When I asked Chagnaud about the impact of her time at the War Memorial, the theme of camouflage was a recurrent one. Yet again it is clear that it was not a naturalist or realist approach that was at issue in the way this influenced her art. The dominant approach to miltary camouflage is precisely realist. It attempts to reduce the difference between the natural environment and the object of camouflage, because, of course, the point is to disguise the soldier and his or her armaments in the surrounds! The task is to blend with the contours and colours of forests in their most general form, and in doing so, a realist framework would seem to be the most risk adverse one: one needs to appreciate the way the world is, in order to achieve the aim of concealment.
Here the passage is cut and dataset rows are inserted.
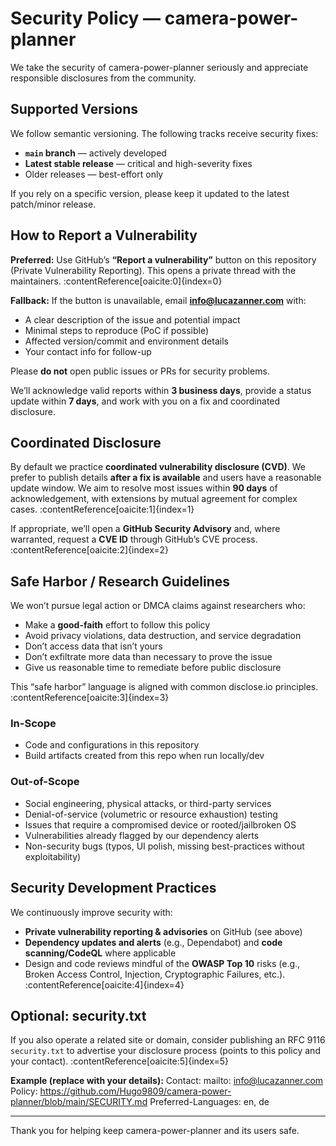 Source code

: # Security Policy — camera-power-planner

We take the security of camera-power-planner seriously and appreciate responsible disclosures from the community.

## Supported Versions

We follow semantic versioning. The following tracks receive security fixes:

- **`main` branch** — actively developed
- **Latest stable release** — critical and high-severity fixes
- Older releases — best-effort only

If you rely on a specific version, please keep it updated to the latest patch/minor release.

## How to Report a Vulnerability

**Preferred:** Use GitHub’s **“Report a vulnerability”** button on this repository (Private Vulnerability Reporting). This opens a private thread with the maintainers. :contentReference[oaicite:0]{index=0}

**Fallback:** If the button is unavailable, email **info@lucazanner.com** with:
- A clear description of the issue and potential impact
- Minimal steps to reproduce (PoC if possible)
- Affected version/commit and environment details
- Your contact info for follow-up

Please **do not** open public issues or PRs for security problems.

We’ll acknowledge valid reports within **3 business days**, provide a status update within **7 days**, and work with you on a fix and coordinated disclosure.

## Coordinated Disclosure

By default we practice **coordinated vulnerability disclosure (CVD)**. We prefer to publish details **after a fix is available** and users have a reasonable update window. We aim to resolve most issues within **90 days** of acknowledgement, with extensions by mutual agreement for complex cases. :contentReference[oaicite:1]{index=1}

If appropriate, we’ll open a **GitHub Security Advisory** and, where warranted, request a **CVE ID** through GitHub’s CVE process. :contentReference[oaicite:2]{index=2}

## Safe Harbor / Research Guidelines

We won’t pursue legal action or DMCA claims against researchers who:
- Make a **good-faith** effort to follow this policy
- Avoid privacy violations, data destruction, and service degradation
- Don’t access data that isn’t yours
- Don’t exfiltrate more data than necessary to prove the issue
- Give us reasonable time to remediate before public disclosure

This “safe harbor” language is aligned with common disclose.io principles. :contentReference[oaicite:3]{index=3}

### In-Scope

- Code and configurations in this repository
- Build artifacts created from this repo when run locally/dev

### Out-of-Scope

- Social engineering, physical attacks, or third-party services
- Denial-of-service (volumetric or resource exhaustion) testing
- Issues that require a compromised device or rooted/jailbroken OS
- Vulnerabilities already flagged by our dependency alerts
- Non-security bugs (typos, UI polish, missing best-practices without exploitability)

## Security Development Practices

We continuously improve security with:
- **Private vulnerability reporting & advisories** on GitHub (see above)
- **Dependency updates and alerts** (e.g., Dependabot) and **code scanning/CodeQL** where applicable
- Design and code reviews mindful of the **OWASP Top 10** risks (e.g., Broken Access Control, Injection, Cryptographic Failures, etc.). :contentReference[oaicite:4]{index=4}

## Optional: security.txt

If you also operate a related site or domain, consider publishing an RFC 9116 `security.txt` to advertise your disclosure process (points to this policy and your contact). :contentReference[oaicite:5]{index=5}

**Example (replace with your details):**
Contact: mailto: info@lucazanner.com
Policy: https://github.com/Hugo9809/camera-power-planner/blob/main/SECURITY.md
Preferred-Languages: en, de

---

Thank you for helping keep camera-power-planner and its users safe.
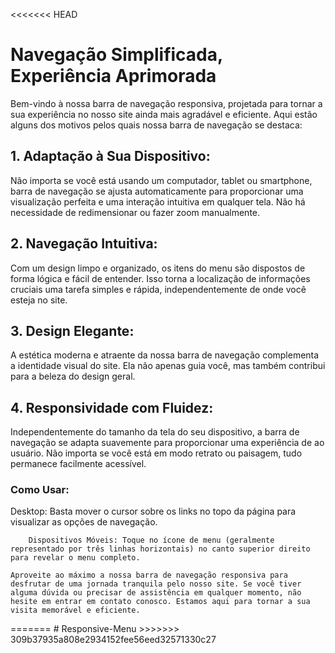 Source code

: <<<<<<< HEAD
<h1>Navegação Simplificada, Experiência Aprimorada</h1>

<p>Bem-vindo à nossa barra de navegação responsiva, projetada para tornar a sua experiência no nosso site ainda mais agradável e eficiente. Aqui estão alguns dos motivos pelos quais nossa barra de navegação se destaca:</p>

<h2>1. Adaptação à Sua Dispositivo:</h2>

<p>Não importa se você está usando um computador, tablet ou smartphone, barra de navegação se ajusta automaticamente para proporcionar uma visualização perfeita e uma interação intuitiva em qualquer tela. Não há necessidade de redimensionar ou fazer zoom manualmente.</p>

<h2>2. Navegação Intuitiva:</h2>

<p>Com um design limpo e organizado, os itens do menu são dispostos de forma lógica e fácil de entender. Isso torna a localização de informações cruciais uma tarefa simples e rápida, independentemente de onde você esteja no site.</p>



<h2>3. Design Elegante:</h2>

<p>A estética moderna e atraente da nossa barra de navegação complementa a identidade visual do  site. Ela não apenas guia você, mas também contribui para a beleza do design geral.</p>

<h2>4. Responsividade com Fluidez:</h2>

Independentemente do tamanho da tela do seu dispositivo, a barra de navegação se adapta suavemente para proporcionar uma experiência de  ao usuário. Não importa se você está em modo retrato ou paisagem, tudo permanece facilmente acessível.

<h3>Como Usar:</h3>

  <p>
        Desktop: Basta mover o cursor sobre os links no topo da página para visualizar as opções de navegação.
    
        Dispositivos Móveis: Toque no ícone de menu (geralmente representado por três linhas horizontais) no canto superior direito para revelar o menu completo.
    
    Aproveite ao máximo a nossa barra de navegação responsiva para desfrutar de uma jornada tranquila pelo nosso site. Se você tiver alguma dúvida ou precisar de assistência em qualquer momento, não hesite em entrar em contato conosco. Estamos aqui para tornar a sua visita memorável e eficiente.
  </p>
=======
# Responsive-Menu
>>>>>>> 309b37935a808e2934152fee56eed32571330c27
There is another, more minor, tradition of camouflage that better accords with Chagnaud’s art; namely, dazzle camouflage. Razzle dazzle, as it was sometimes known, was a form of ship camouflage used particularly in WW1, which aimed not to conceal but to confuse. Achieved through the use of boldly contrasting and intersecting geometric lines on the surface of the ship, dazzle camouflage was distinctly anti-naturalist in its principle. It aimed to confuse the enemy as to the direction the ship would take and was based on an aesthetic more akin to cubism than naturalism (in fact, Picasso went so far as to claim that the Cubists had invented it). How effective dazzle was as a form of military camouflage is debatable, but this is not the point. What is interesting is that, as a form of camouflage, it was as far from realism as Chagnaud’s flowers are from the tradition of botanical drawing. Like Chagnaud’s art, dazzle camouflage positions the spectator as an element within the space of the design, so to speak. And this space is not one in which human perception correlates with ‘things as they are’, but is the site of a disruption. Chagnaud’s achievement is to turn this disruption to our habitual ways of seeing into an opportunity for new habits and new ways of relating to the environments around us.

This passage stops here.